**ASSIGNMENT**
The copy you give must match the listing below exactly and contain no pictures.
########
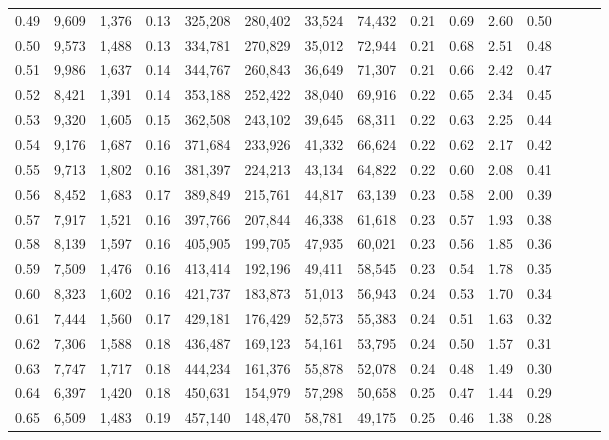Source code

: \begin{tabular}{rrrrrrrrrrrrrrr}
0.49 &   9,609 &  1,376 &  0.13 &  325,208 &  280,402 &   33,524 &   74,432 &  0.21 &  0.69 &  2.60 &      0.50 \\
0.50 &   9,573 &  1,488 &  0.13 &  334,781 &  270,829 &   35,012 &   72,944 &  0.21 &  0.68 &  2.51 &      0.48 \\
0.51 &   9,986 &  1,637 &  0.14 &  344,767 &  260,843 &   36,649 &   71,307 &  0.21 &  0.66 &  2.42 &      0.47 \\
0.52 &   8,421 &  1,391 &  0.14 &  353,188 &  252,422 &   38,040 &   69,916 &  0.22 &  0.65 &  2.34 &      0.45 \\
0.53 &   9,320 &  1,605 &  0.15 &  362,508 &  243,102 &   39,645 &   68,311 &  0.22 &  0.63 &  2.25 &      0.44 \\
0.54 &   9,176 &  1,687 &  0.16 &  371,684 &  233,926 &   41,332 &   66,624 &  0.22 &  0.62 &  2.17 &      0.42 \\
0.55 &   9,713 &  1,802 &  0.16 &  381,397 &  224,213 &   43,134 &   64,822 &  0.22 &  0.60 &  2.08 &      0.41 \\
0.56 &   8,452 &  1,683 &  0.17 &  389,849 &  215,761 &   44,817 &   63,139 &  0.23 &  0.58 &  2.00 &      0.39 \\
0.57 &   7,917 &  1,521 &  0.16 &  397,766 &  207,844 &   46,338 &   61,618 &  0.23 &  0.57 &  1.93 &      0.38 \\
0.58 &   8,139 &  1,597 &  0.16 &  405,905 &  199,705 &   47,935 &   60,021 &  0.23 &  0.56 &  1.85 &      0.36 \\
0.59 &   7,509 &  1,476 &  0.16 &  413,414 &  192,196 &   49,411 &   58,545 &  0.23 &  0.54 &  1.78 &      0.35 \\
0.60 &   8,323 &  1,602 &  0.16 &  421,737 &  183,873 &   51,013 &   56,943 &  0.24 &  0.53 &  1.70 &      0.34 \\
0.61 &   7,444 &  1,560 &  0.17 &  429,181 &  176,429 &   52,573 &   55,383 &  0.24 &  0.51 &  1.63 &      0.32 \\
0.62 &   7,306 &  1,588 &  0.18 &  436,487 &  169,123 &   54,161 &   53,795 &  0.24 &  0.50 &  1.57 &      0.31 \\
0.63 &   7,747 &  1,717 &  0.18 &  444,234 &  161,376 &   55,878 &   52,078 &  0.24 &  0.48 &  1.49 &      0.30 \\
0.64 &   6,397 &  1,420 &  0.18 &  450,631 &  154,979 &   57,298 &   50,658 &  0.25 &  0.47 &  1.44 &      0.29 \\
0.65 &   6,509 &  1,483 &  0.19 &  457,140 &  148,470 &   58,781 &   49,175 &  0.25 &  0.46 &  1.38 &      0.28 \\

\end{tabular}
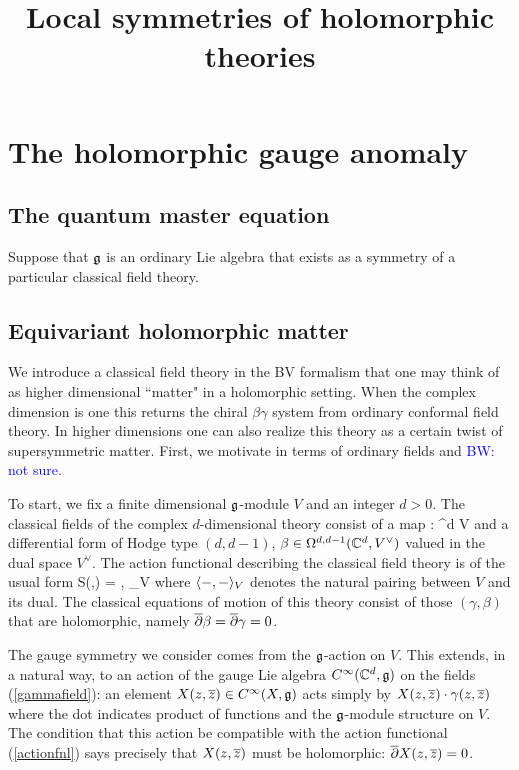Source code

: \documentclass[10pt]{amsart}
\title{Local symmetries of holomorphic theories}
\def\brian{\textcolor{blue}{BW: }\textcolor{blue}}
\begin{document}
\maketitle
\tableofcontents

\section{The holomorphic gauge anomaly}

\subsection{The quantum master equation} 

Suppose that $\mathfrak g$ is an ordinary Lie algebra that exists as a symmetry of a particular classical field theory. 

\subsection{Equivariant holomorphic matter}

We introduce a classical field theory in the BV formalism that one may think of as higher dimensional ``matter" in a holomorphic setting. 
When the complex dimension is one this returns the chiral $\beta\gamma$ system from ordinary conformal field theory. 
In higher dimensions one can also realize this theory as a certain twist of supersymmetric matter. 
First, we motivate in terms of ordinary fields and \brian{not sure}. 

To start, we fix a finite dimensional $\mathfrak g$-module $V$ and an integer $d > 0$.
The classical fields of the complex $d$-dimensional theory consist of a map
\be\label{gammafield}
\gamma : \CC^d \to V
\ee
and a differential form of Hodge type $(d,d-1)$, $\beta \in \Omega^{d,d-1}(\mathbb C^d, V^\vee)$ valued in the dual space $V^\vee$. 
The action functional describing the classical field theory is of the usual form
\be\label{actionfnl}
S(\gamma,\beta) = \int \<\beta, \dbar\gamma\>_V
\ee
where $\langle-,-\rangle_V$ denotes the natural pairing between $V$ and its dual. 
The classical equations of motion of this theory consist of those $(\gamma,\beta)$ that are holomorphic, namely $\overline{\partial} \beta = \overline{\partial} \gamma = 0$. 

The gauge symmetry we consider comes from the $\mathfrak g$-action on $V$. 
This extends, in a natural way, to an action of the gauge Lie algebra $C^\infty(\mathbb C^d, \mathfrak g)$ on the fields (\ref{gammafield}): an element $X(z,\overline{z}) \in C^\infty(X,\mathfrak g)$ acts simply by $X(z,\overline{z}) \cdot \gamma(z,\overline{z})$ where the dot indicates product of functions and the $\mathfrak g$-module structure on $V$. 
The condition that this action be compatible with the action functional (\ref{actionfnl}) says precisely that $X(z,\overline{z})$ must be holomorphic: $\overline{\partial} X(z,\overline{z}) = 0$. 
\end{document}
########
**ANSWER BELOW**
Source code

: \begin{tabular}{rrrrrrrrrrrrrrr}
0.49 &   9,609 &  1,376 &  0.13 &  325,208 &  280,402 &   33,524 &   74,432 &  0.21 &  0.69 &  2.60 &      0.50 \\
0.50 &   9,573 &  1,488 &  0.13 &  334,781 &  270,829 &   35,012 &   72,944 &  0.21 &  0.68 &  2.51 &      0.48 \\
0.51 &   9,986 &  1,637 &  0.14 &  344,767 &  260,843 &   36,649 &   71,307 &  0.21 &  0.66 &  2.42 &      0.47 \\
0.52 &   8,421 &  1,391 &  0.14 &  353,188 &  252,422 &   38,040 &   69,916 &  0.22 &  0.65 &  2.34 &      0.45 \\
0.53 &   9,320 &  1,605 &  0.15 &  362,508 &  243,102 &   39,645 &   68,311 &  0.22 &  0.63 &  2.25 &      0.44 \\
0.54 &   9,176 &  1,687 &  0.16 &  371,684 &  233,926 &   41,332 &   66,624 &  0.22 &  0.62 &  2.17 &      0.42 \\
0.55 &   9,713 &  1,802 &  0.16 &  381,397 &  224,213 &   43,134 &   64,822 &  0.22 &  0.60 &  2.08 &      0.41 \\
0.56 &   8,452 &  1,683 &  0.17 &  389,849 &  215,761 &   44,817 &   63,139 &  0.23 &  0.58 &  2.00 &      0.39 \\
0.57 &   7,917 &  1,521 &  0.16 &  397,766 &  207,844 &   46,338 &   61,618 &  0.23 &  0.57 &  1.93 &      0.38 \\
0.58 &   8,139 &  1,597 &  0.16 &  405,905 &  199,705 &   47,935 &   60,021 &  0.23 &  0.56 &  1.85 &      0.36 \\
0.59 &   7,509 &  1,476 &  0.16 &  413,414 &  192,196 &   49,411 &   58,545 &  0.23 &  0.54 &  1.78 &      0.35 \\
0.60 &   8,323 &  1,602 &  0.16 &  421,737 &  183,873 &   51,013 &   56,943 &  0.24 &  0.53 &  1.70 &      0.34 \\
0.61 &   7,444 &  1,560 &  0.17 &  429,181 &  176,429 &   52,573 &   55,383 &  0.24 &  0.51 &  1.63 &      0.32 \\
0.62 &   7,306 &  1,588 &  0.18 &  436,487 &  169,123 &   54,161 &   53,795 &  0.24 &  0.50 &  1.57 &      0.31 \\
0.63 &   7,747 &  1,717 &  0.18 &  444,234 &  161,376 &   55,878 &   52,078 &  0.24 &  0.48 &  1.49 &      0.30 \\
0.64 &   6,397 &  1,420 &  0.18 &  450,631 &  154,979 &   57,298 &   50,658 &  0.25 &  0.47 &  1.44 &      0.29 \\
0.65 &   6,509 &  1,483 &  0.19 &  457,140 &  148,470 &   58,781 &   49,175 &  0.25 &  0.46 &  1.38 &      0.28 \\

\end{tabular}
Source code

: \documentclass[10pt]{amsart}
\title{Local symmetries of holomorphic theories}
\def\brian{\textcolor{blue}{BW: }\textcolor{blue}}
\begin{document}
\maketitle
\tableofcontents

\section{The holomorphic gauge anomaly}

\subsection{The quantum master equation} 

Suppose that $\mathfrak g$ is an ordinary Lie algebra that exists as a symmetry of a particular classical field theory. 

\subsection{Equivariant holomorphic matter}

We introduce a classical field theory in the BV formalism that one may think of as higher dimensional ``matter" in a holomorphic setting. 
When the complex dimension is one this returns the chiral $\beta\gamma$ system from ordinary conformal field theory. 
In higher dimensions one can also realize this theory as a certain twist of supersymmetric matter. 
First, we motivate in terms of ordinary fields and \brian{not sure}. 

To start, we fix a finite dimensional $\mathfrak g$-module $V$ and an integer $d > 0$.
The classical fields of the complex $d$-dimensional theory consist of a map
\be\label{gammafield}
\gamma : \CC^d \to V
\ee
and a differential form of Hodge type $(d,d-1)$, $\beta \in \Omega^{d,d-1}(\mathbb C^d, V^\vee)$ valued in the dual space $V^\vee$. 
The action functional describing the classical field theory is of the usual form
\be\label{actionfnl}
S(\gamma,\beta) = \int \<\beta, \dbar\gamma\>_V
\ee
where $\langle-,-\rangle_V$ denotes the natural pairing between $V$ and its dual. 
The classical equations of motion of this theory consist of those $(\gamma,\beta)$ that are holomorphic, namely $\overline{\partial} \beta = \overline{\partial} \gamma = 0$. 

The gauge symmetry we consider comes from the $\mathfrak g$-action on $V$. 
This extends, in a natural way, to an action of the gauge Lie algebra $C^\infty(\mathbb C^d, \mathfrak g)$ on the fields (\ref{gammafield}): an element $X(z,\overline{z}) \in C^\infty(X,\mathfrak g)$ acts simply by $X(z,\overline{z}) \cdot \gamma(z,\overline{z})$ where the dot indicates product of functions and the $\mathfrak g$-module structure on $V$. 
The condition that this action be compatible with the action functional (\ref{actionfnl}) says precisely that $X(z,\overline{z})$ must be holomorphic: $\overline{\partial} X(z,\overline{z}) = 0$. 
\end{document}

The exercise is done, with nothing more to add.